User Interface Enhancements
Problems with current web-accessible genome browsers:
- Limitations of page-based user interface
- lag between user requesting an action (e.g. moving to a new genome location) and the browser performing this action
- entire page reloads after every action
- A lot of server overhead: entire page, including all the graphics, re-rendered by the server even after minor actions/changes
Desired improvements:
- The user interface needs to be smoother, and faster. Only those parts of the page that change should be reloaded.

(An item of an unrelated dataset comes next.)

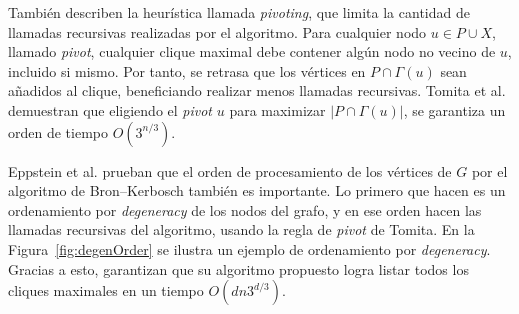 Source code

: También describen la heurística llamada \textit{pivoting}, que limita la cantidad de llamadas recursivas realizadas por el algoritmo. Para cualquier nodo $u \in P \cup X$, llamado \textit{pivot}, cualquier clique maximal debe contener algún nodo no vecino de $u$, incluido si mismo. Por tanto, se retrasa que los vértices en $P \cap \Gamma(u)$ sean añadidos al clique, beneficiando realizar menos llamadas recursivas. Tomita et al. \cite{tomita2006worst} demuestran que eligiendo el \textit{pivot} $u$ para maximizar $|P \cap \Gamma(u)|$, se garantiza un orden de tiempo $O(3^{n/3})$.

Eppstein et al. \cite{eppstein2010listing} prueban que el orden de procesamiento de los vértices de $G$ por el algoritmo de Bron–Kerbosch también es importante. Lo primero que hacen es un ordenamiento por \textit{degeneracy} de los nodos del grafo, y en ese orden hacen las llamadas recursivas del algoritmo, usando la regla de \textit{pivot} de Tomita. En la Figura~\ref{fig:degenOrder} se ilustra un ejemplo de ordenamiento por \textit{degeneracy}. Gracias a esto, garantizan que su algoritmo propuesto logra listar todos los cliques maximales en un tiempo $O(dn3^{d/3})$.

- The client should behave as a dynamic application rather than be passive displayer of static pages.
- As much work as possible should be offloaded onto the client in order to relieve the server of computational overhead.
The philosophy we bring to these improvements is the recently-popularized AJAX (Asynchronous JavaScript And XML) approach.
Community Annotation
Recently, flaws with the rigid nature of annotation repositories such as GenBank have been pointed out [4,5]:
- They do not provide frameworks for collaborating on constantly changing data, but rather are a library that is hard to update with new material.
- Only the original submitter is allowed to change the data, making fixing mistakes found by others difficult.
- When community annotation is possible (e.g. GeneRIF [6]), the community annotations are often ghettoized, marginalized, or otherwise deprecated.
We prefer a genome wiki which encourages collaborative genome annotation, with abilities to:
- Upload your own features/annotations (and have that data persistently remain).
- Modify the annotations of others.
- Add/modify information about annotations/features.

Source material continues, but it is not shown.